The error has come about after National twice counted $3.9b left over from the New Zealand Upgrade package, an infrastructure plan announced by the Government in late January.
In fact, the leftover money was put into Treasury’s multi-year capital allowance in May. In National’s costings, the party had counted the two sums of money separately, when the NZ Upgrade programme money now only exists in the capital allowances.
The result is National needs to find $3.9b from somewhere else.
It comes after two earlier embarrassing errors in which National’s finance spokesman,
Paul Goldsmith, made a $4.3b miscalculation of NZ Super Fund contributions and $88m in capital spending which had come from an earlier set of forecasts.
But Goldsmith has denied the mistake this time, saying he left the line in Nationals Economic and Fiscal Plan for ‘‘consistency’’ with an earlier National plan.
Goldsmith told Stuff the missing billions will come from reallocating money collected in fuel taxes and road user charges in the National Land Transport
Fund (NLTF). But this appears to distance Goldsmith from his own budget, which explicitly states the money is coming from the core Crown balance sheet. The NLTF is not part of the core Crown balance sheet, but a fund which all revenue from fuel and road taxes flows into.
Goldsmith’s claim also contradicts the National Party’s costings vetted by economic agency NZIER. The document they released alongside Goldsmith’s alternative budget lists
the NZ Upgrade programme as a distinct funding line.
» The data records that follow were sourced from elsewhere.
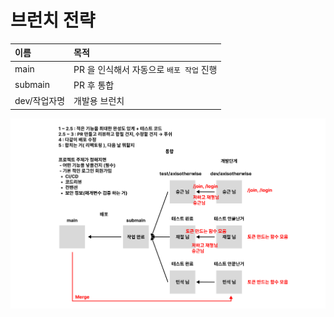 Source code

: # 브런치 전략

| 이름 | 목적 |
| :--- | :--- |
| main | PR 을 인식해서 자동으로 `배포 작업` 진행 |
| submain | PR 후 통합 |
| dev/작업자명 | 개발용 브런치 |

<img src="./FLOW-BRANCHES.png" style="width: 800px" />
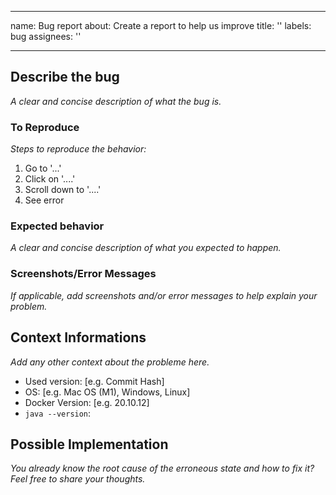 <!--
 * Copyright (c) 2023 SAP SE 
 * Copyright (c) 2023 T-Systems International GmbH 
 * Copyright (c) 2023 Contributors to the Eclipse Foundation
 *
 * See the NOTICE file(s) distributed with this work for additional
 * information regarding copyright ownership.
 *
 * This program and the accompanying materials are made available under the
 * terms of the Apache License, Version 2.0 which is available at
 * https://www.apache.org/licenses/LICENSE-2.0.
 *
 * Unless required by applicable law or agreed to in writing, software
 * distributed under the License is distributed on an "AS IS" BASIS, WITHOUT
 * WARRANTIES OR CONDITIONS OF ANY KIND, either express or implied. See the
 * License for the specific language governing permissions and limitations
 * under the License.
 *
 * SPDX-License-Identifier: Apache-2.0
-->

---
name: Bug report
about: Create a report to help us improve
title: ''
labels: bug
assignees: ''

---

## Describe the bug

_A clear and concise description of what the bug is._

### To Reproduce

_Steps to reproduce the behavior:_

1. Go to '...'
2. Click on '....'
3. Scroll down to '....'
4. See error

### Expected behavior

_A clear and concise description of what you expected to happen._

### Screenshots/Error Messages

_If applicable, add screenshots and/or error messages to help explain your problem._

## Context Informations

_Add any other context about the probleme here._

- Used version: [e.g. Commit Hash]
- OS: [e.g. Mac OS (M1), Windows, Linux]
- Docker Version: [e.g. 20.10.12]
- `java --version`:

## Possible Implementation

_You already know the root cause of the erroneous state and how to fix it? Feel free to share your thoughts._
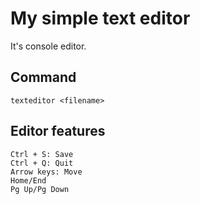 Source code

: # My simple text editor
It's console editor.

## Command
	texteditor <filename>


## Editor features

	Ctrl + S: Save
	Ctrl + Q: Quit
	Arrow keys: Move
 	Home/End
  	Pg Up/Pg Down
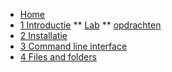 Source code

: <!-- docs/_sidebar.md -->

* [Home](/)
* [1 Introductie](./01_introductie/01_course.md)
** [Lab](./01_introductie/02_lab.md)
** [opdrachten](./01_introductie/99_opdrachten.md)
* [2 Installatie](./02_installatie/01_course.md)
* [3 Command line interface](./03_commandline/01_course.md)
* [4 Files and folders](./04_filesandfolders/01_course.md)
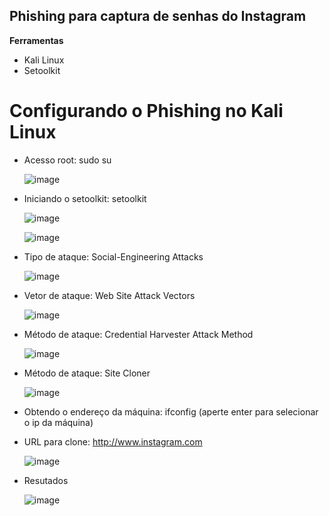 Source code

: ## Phishing para captura de senhas do Instagram
**Ferramentas**
- Kali Linux
- Setoolkit
  
# Configurando o Phishing no Kali Linux
- Acesso root: sudo su
  
   ![image](https://github.com/user-attachments/assets/2166d970-3c35-47db-95fa-f05886f93c8e)

- Iniciando o setoolkit: setoolkit
  
  ![image](https://github.com/user-attachments/assets/c37d88b9-f126-4d0b-ac60-656629d108a6)

  ![image](https://github.com/user-attachments/assets/c026fc8c-79bd-4896-b877-fb6a1b54548d)
   
- Tipo de ataque: Social-Engineering Attacks
  
   ![image](https://github.com/user-attachments/assets/79e71568-007b-479e-8db9-03565e1a8b8a)

- Vetor de ataque: Web Site Attack Vectors
  
   ![image](https://github.com/user-attachments/assets/dbefcfa7-0f8f-49a2-a91c-c629768fc1ea)
 
- Método de ataque: Credential Harvester Attack Method
  
   ![image](https://github.com/user-attachments/assets/ca4944a8-4893-49a4-b09c-217a55257f82)

- Método de ataque: Site Cloner
  
   ![image](https://github.com/user-attachments/assets/155038e3-d0b1-4352-998e-4fb17a61872a)

- Obtendo o endereço da máquina: ifconfig (aperte enter para selecionar o ip da máquina)
- URL para clone: http://www.instagram.com
  
   ![image](https://github.com/user-attachments/assets/be0dea0d-04be-4e72-8c8d-c2c15d419bd8)

- Resutados
   
   ![image](https://github.com/user-attachments/assets/e30164dc-219e-4b18-b045-279776c9100a)

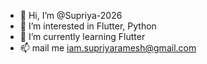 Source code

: - 👋 Hi, I’m @Supriya-2026
- 👀 I’m interested in Flutter, Python
- 🌱 I’m currently learning Flutter
- 📫 mail me iam.supriyaramesh@gmail.com   
 
<!--- 
Supriya-2026/Supriya-2026 is a ✨ special ✨ repository because its `README.md` (this file) appears on your GitHub profile.
You can click the Preview link to take a look at your changes.  
--->
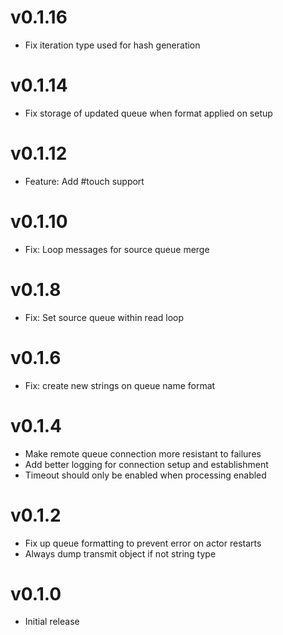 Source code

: # v0.1.16
* Fix iteration type used for hash generation

# v0.1.14
* Fix storage of updated queue when format applied on setup

# v0.1.12
* Feature: Add #touch support

# v0.1.10
* Fix: Loop messages for source queue merge

# v0.1.8
* Fix: Set source queue within read loop

# v0.1.6
* Fix: create new strings on queue name format

# v0.1.4
* Make remote queue connection more resistant to failures
* Add better logging for connection setup and establishment
* Timeout should only be enabled when processing enabled

# v0.1.2
* Fix up queue formatting to prevent error on actor restarts
* Always dump transmit object if not string type

# v0.1.0
* Initial release
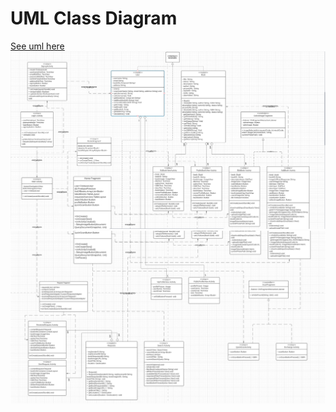 # UML Class Diagram
[See uml here](https://lucid.app/invitations/accept/84c94ad2-c633-4f2c-9eba-239c9fac0ff5)
<img src="uml1.png" />
<img src="uml2.png" />

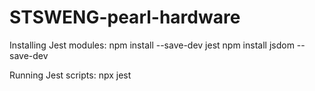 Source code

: # STSWENG-pearl-hardware

Installing Jest modules:
  npm install --save-dev jest
  npm install jsdom --save-dev

Running Jest scripts:
  npx jest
When approached by Stuff, Goldsmith said the release of the Government’s final transport plan earlier this month had prompted him to change the way he would fund his transport package. Goldsmith said the $3.9b would come from the NLTF, which is the pot of money NZTA uses to maintain roads and build new ones.
Yet, Goldsmith’s alternative budget also has a line for NLTF reallocations – which is distinct from the line for unallocated NZ Upgrade spending. Goldsmith says this was deliberate.
‘‘We retained the label ‘Unallocated NZ Upgrade Programme’ in our Fiscal Plan for consistency, although it could just as easily been added to the NLTF reprioritisation line,’’ he said.
The potential error comes from changes National made to its transport policy between when it was announced in July, and when the transport costings finally appeared in Goldsmith’s alternative budget last Friday.
In National’s original plan, the party’s transport spokesman, Chris Bishop, said he would spend $3.9b of the money the Government had left over from its $12b NZ Upgrade plan announced in January.
The Government had spent $8b of this at the time, keeping $4b stashed away for projects that would be announced in the 2020-2023 budgets.
But there was a problem with National reprioritising this money: the Government had already dropped it into another budget funding line, the multiyear capital allowance.
The budget lines National appears to have double-counted are the NZ Upgrade Programme and the capital allowances.
National has counted the NZ Upgrade Programme funding as a distinct pot of funding separate from the capital allowances when in fact they are one and the same.